What kind of music do you play?
Straightforward, sure. But this question extends beyond genre, to the tonal qualities of the music you want to make. Maple is a relatively hard wood, and so a maple guitar offers a sharp, tight sound. This sharpness means that individual notes sound more defined from each other. It’s easy to imagine the effect this would have on things like finger-picked solos in clean rock, or the clean chords of a lot of South American-style music.
Rosewood offers a warmer, softer sound. To find examples of this, look into old-fashioned blues music and other well known, “messier” sounding styles, like grunge or punk. Be mindful of other effects on the sound though. Many musicians will attack their strings much harder than usual to increase the natural “fuzzing” of the sound.
How likely are you to maintain the instrument?
Maple, because of the hardness, creates fretboards and necks that are tough and durable, requiring simple cleaning but not special materials. This has obvious advantages in terms of saving time but often runs counter to a musician’s inclination to spend time tending their instrument.
Many musicians will use the opportunity afforded by restringing their guitar to inspect, clean, and maintain it carefully. Rosewood requires a little more attention, and there is a sense of ritual involved in its care. Oiling and treating the wood results in a kind of lasting interest. To invest that time is to make the instrument itself feel more important to the player.
How does it look?
Electric guitars are able to mimic a lot of different sounds with a little creativity in the use of pedals, amp settings and play styles. With that in mind, it may simply be the aesthetic appeal of one wood or the other that makes the final choice.
The lightness of maple provides a nice, uniform colour. Grain appears less defined, and from a distance (a stage, for example), will do little to draw the eye. This can appeal for artists or groups pursuing a uniform look, or who are eager to have something other than instruments to draw the eye.
Rosewood, with its rich red colour and stark, heavy grain has a much more vivid (or distracting) impact on the eye.
There is plenty of talk in the guitar world about the purity of music, or the value of one sound, or one material, or one brand over another. It’s worth reading about it all, and sifting through opinions to see what feels right for you, and what doesn’t. A guitar is an investment.
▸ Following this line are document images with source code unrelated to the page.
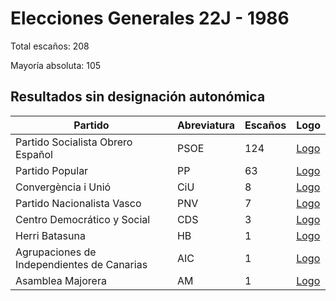 # Elecciones Generales 22J - 1986

Total escaños: 208

Mayoría absoluta: 105

## Resultados sin designación autonómica

| Partido | Abreviatura | Escaños | Logo |
| - | - | - | - |
| Partido Socialista Obrero Español | PSOE | 124 | [Logo](https://github.com/playzzz/Pactos/blob/master/Logos/PSOE.jpg?raw=true)
| Partido Popular | PP | 63 | [Logo](https://github.com/playzzz/Pactos/blob/master/Logos/PP.jpg?raw=true)
| Convergència i Unió | CiU | 8 | [Logo](https://github.com/playzzz/Pactos/blob/master/Logos/CIU.jpg?raw=true)
| Partido Nacionalista Vasco | PNV | 7 | [Logo](https://github.com/playzzz/Pactos/blob/master/Logos/PNV.jpg?raw=true)
| Centro Democrático y Social | CDS | 3 | [Logo](https://github.com/playzzz/Pactos/blob/master/Logos/CDS.jpg?raw=true)
| Herri Batasuna | HB | 1 | [Logo](https://github.com/playzzz/Pactos/blob/master/Logos/HB.jpg?raw=true)
| Agrupaciones de Independientes de Canarias | AIC | 1 | [Logo](https://github.com/playzzz/Pactos/blob/master/Logos/AIC.jpg?raw=true)
| Asamblea Majorera | AM | 1 | [Logo](https://github.com/playzzz/Pactos/blob/master/Logos/AM.jpg?raw=true)
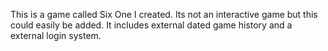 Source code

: This is a game called Six One I created. Its not an interactive game but this could easily be added. 
It includes external dated game history and a external login system.

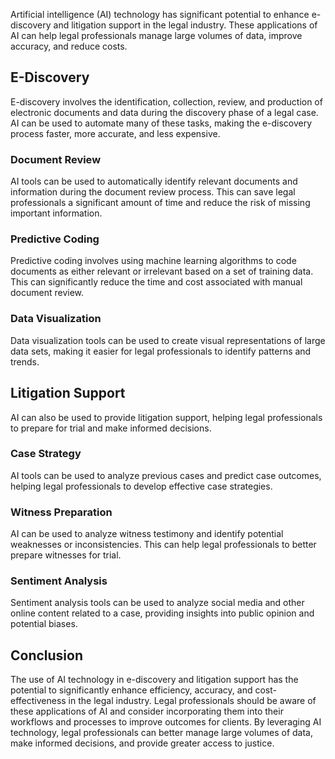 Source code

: 
Artificial intelligence (AI) technology has significant potential to enhance e-discovery and litigation support in the legal industry. These applications of AI can help legal professionals manage large volumes of data, improve accuracy, and reduce costs.

E-Discovery
-----------

E-discovery involves the identification, collection, review, and production of electronic documents and data during the discovery phase of a legal case. AI can be used to automate many of these tasks, making the e-discovery process faster, more accurate, and less expensive.

### Document Review

AI tools can be used to automatically identify relevant documents and information during the document review process. This can save legal professionals a significant amount of time and reduce the risk of missing important information.

### Predictive Coding

Predictive coding involves using machine learning algorithms to code documents as either relevant or irrelevant based on a set of training data. This can significantly reduce the time and cost associated with manual document review.

### Data Visualization

Data visualization tools can be used to create visual representations of large data sets, making it easier for legal professionals to identify patterns and trends.

Litigation Support
------------------

AI can also be used to provide litigation support, helping legal professionals to prepare for trial and make informed decisions.

### Case Strategy

AI tools can be used to analyze previous cases and predict case outcomes, helping legal professionals to develop effective case strategies.

### Witness Preparation

AI can be used to analyze witness testimony and identify potential weaknesses or inconsistencies. This can help legal professionals to better prepare witnesses for trial.

### Sentiment Analysis

Sentiment analysis tools can be used to analyze social media and other online content related to a case, providing insights into public opinion and potential biases.

Conclusion
----------

The use of AI technology in e-discovery and litigation support has the potential to significantly enhance efficiency, accuracy, and cost-effectiveness in the legal industry. Legal professionals should be aware of these applications of AI and consider incorporating them into their workflows and processes to improve outcomes for clients. By leveraging AI technology, legal professionals can better manage large volumes of data, make informed decisions, and provide greater access to justice.
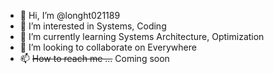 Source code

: - 👋 Hi, I’m @longht021189
- 👀 I’m interested in Systems, Coding
- 🌱 I’m currently learning Systems Architecture, Optimization
- 💞️ I’m looking to collaborate on Everywhere
- 📫 ~~How to reach me ...~~ Coming soon 

<!---
longht021189/longht021189 is a ✨ special ✨ repository because its `README.md` (this file) appears on your GitHub profile.
You can click the Preview link to take a look at your changes.
--->
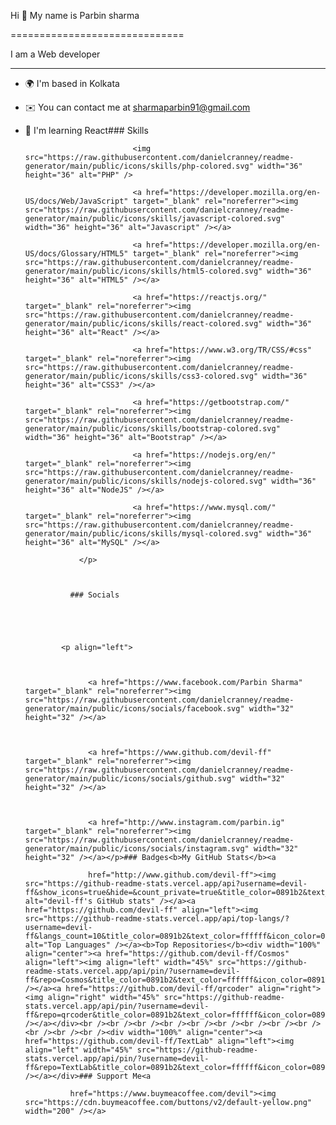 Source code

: Hi 👋 My name is Parbin sharma

==============================

I am a Web developer

--------------------

*   🌍  I'm based in Kolkata

*   ✉️  You can contact me at [sharmaparbin91@gmail.com](mailto:sharmaparbin91@gmail.com)

*   🧠  I'm learning React### Skills<p align="left">

                                <img src="https://raw.githubusercontent.com/danielcranney/readme-generator/main/public/icons/skills/php-colored.svg" width="36" height="36" alt="PHP" />

                                <a href="https://developer.mozilla.org/en-US/docs/Web/JavaScript" target="_blank" rel="noreferrer"><img src="https://raw.githubusercontent.com/danielcranney/readme-generator/main/public/icons/skills/javascript-colored.svg" width="36" height="36" alt="Javascript" /></a>

                                <a href="https://developer.mozilla.org/en-US/docs/Glossary/HTML5" target="_blank" rel="noreferrer"><img src="https://raw.githubusercontent.com/danielcranney/readme-generator/main/public/icons/skills/html5-colored.svg" width="36" height="36" alt="HTML5" /></a>

                                <a href="https://reactjs.org/" target="_blank" rel="noreferrer"><img src="https://raw.githubusercontent.com/danielcranney/readme-generator/main/public/icons/skills/react-colored.svg" width="36" height="36" alt="React" /></a>

                                <a href="https://www.w3.org/TR/CSS/#css" target="_blank" rel="noreferrer"><img src="https://raw.githubusercontent.com/danielcranney/readme-generator/main/public/icons/skills/css3-colored.svg" width="36" height="36" alt="CSS3" /></a>

                                <a href="https://getbootstrap.com/" target="_blank" rel="noreferrer"><img src="https://raw.githubusercontent.com/danielcranney/readme-generator/main/public/icons/skills/bootstrap-colored.svg" width="36" height="36" alt="Bootstrap" /></a>

                                <a href="https://nodejs.org/en/" target="_blank" rel="noreferrer"><img src="https://raw.githubusercontent.com/danielcranney/readme-generator/main/public/icons/skills/nodejs-colored.svg" width="36" height="36" alt="NodeJS" /></a>

                                <a href="https://www.mysql.com/" target="_blank" rel="noreferrer"><img src="https://raw.githubusercontent.com/danielcranney/readme-generator/main/public/icons/skills/mysql-colored.svg" width="36" height="36" alt="MySQL" /></a>

                    </p>

                    

                  ### Socials

                  

                  

                <p align="left">

                          

                      <a href="https://www.facebook.com/Parbin Sharma" target="_blank" rel="noreferrer"><img src="https://raw.githubusercontent.com/danielcranney/readme-generator/main/public/icons/socials/facebook.svg" width="32" height="32" /></a>

                          

                      <a href="https://www.github.com/devil-ff" target="_blank" rel="noreferrer"><img src="https://raw.githubusercontent.com/danielcranney/readme-generator/main/public/icons/socials/github.svg" width="32" height="32" /></a>

                          

                      <a href="http://www.instagram.com/parbin.ig" target="_blank" rel="noreferrer"><img src="https://raw.githubusercontent.com/danielcranney/readme-generator/main/public/icons/socials/instagram.svg" width="32" height="32" /></a></p>### Badges<b>My GitHub Stats</b><a

                      href="http://www.github.com/devil-ff"><img src="https://github-readme-stats.vercel.app/api?username=devil-ff&show_icons=true&hide=&count_private=true&title_color=0891b2&text_color=ffffff&icon_color=0891b2&bg_color=1c1917&hide_border=true&show_icons=true" alt="devil-ff's GitHub stats" /></a><a href="https://github.com/devil-ff" align="left"><img src="https://github-readme-stats.vercel.app/api/top-langs/?username=devil-ff&langs_count=10&title_color=0891b2&text_color=ffffff&icon_color=0891b2&bg_color=1c1917&hide_border=true&locale=en&custom_title=Top%20%Languages" alt="Top Languages" /></a><b>Top Repositories</b><div width="100%" align="center"><a href="https://github.com/devil-ff/Cosmos" align="left"><img align="left" width="45%" src="https://github-readme-stats.vercel.app/api/pin/?username=devil-ff&repo=Cosmos&title_color=0891b2&text_color=ffffff&icon_color=0891b2&bg_color=1c1917&hide_border=true&locale=en" /></a><a href="https://github.com/devil-ff/qrcoder" align="right"><img align="right" width="45%" src="https://github-readme-stats.vercel.app/api/pin/?username=devil-ff&repo=qrcoder&title_color=0891b2&text_color=ffffff&icon_color=0891b2&bg_color=1c1917&hide_border=true&locale=en" /></a></div><br /><br /><br /><br /><br /><br /><br /><br /><br /><br /><br /><br /><div width="100%" align="center"><a href="https://github.com/devil-ff/TextLab" align="left"><img align="left" width="45%" src="https://github-readme-stats.vercel.app/api/pin/?username=devil-ff&repo=TextLab&title_color=0891b2&text_color=ffffff&icon_color=0891b2&bg_color=1c1917&hide_border=true&locale=en" /></a></div>### Support Me<a

                  href="https://www.buymeacoffee.com/devil"><img src="https://cdn.buymeacoffee.com/buttons/v2/default-yellow.png" width="200" /></a>
                  

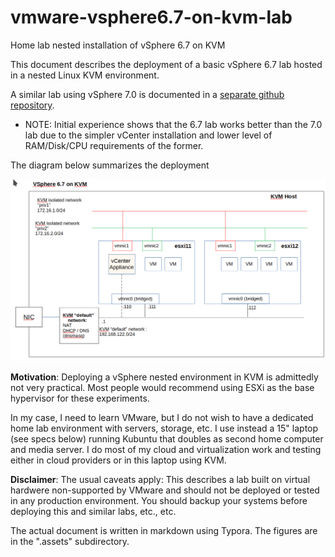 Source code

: # vmware-vsphere6.7-on-kvm-lab
Home lab nested installation of vSphere 6.7 on KVM

This document describes the deployment of a basic vSphere  6.7 lab hosted in a nested  Linux KVM environment.

A similar lab using vSphere 7.0 is documented in a [separate github repository](https://github.com/rpgd60/vmware-vsphere7-on-kvm-lab).    

- NOTE: Initial experience shows that the 6.7 lab works better than the 7.0 lab due to the simpler vCenter installation and lower level of RAM/Disk/CPU requirements of the former.

The diagram below summarizes the deployment

![Deployment Diagram vSphere 6.7](README.assets/deployment.diagram.vsSphere.6.7-1597034526809.png)

**Motivation**:  Deploying a vSphere nested environment in KVM is admittedly not very practical.   Most people would recommend using ESXi as the base hypervisor for these experiments.   

In my case, I need to learn VMware, but I do not wish to have a dedicated home lab environment with servers, storage, etc.   I use instead  a 15" laptop (see specs below) running Kubuntu  that doubles as  second home computer and media server.  I do most of my cloud and virtualization work and testing either in cloud providers or in this laptop using KVM.

**Disclaimer**: The usual caveats apply:  This describes a lab built on virtual hardwere non-supported by VMware and should not be deployed or tested in any production environment.   You should backup your systems before deploying this and similar labs, etc., etc. 

The actual document is written in markdown using Typora.  The figures are in the ".assets" subdirectory.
More expensive guitars, the high-end or custom instruments out there, are owned by two kinds of musicians; those who want the guitar to make them sound good, or those that have been playing long enough to really know what they are after.
The fact is that the interaction between the guitarist and their guitar works both ways. If you become familiar with your instrument, then the way you approach your music will be in terms of that familiarity. It’s a big choice, but there isn’t really a wrong one.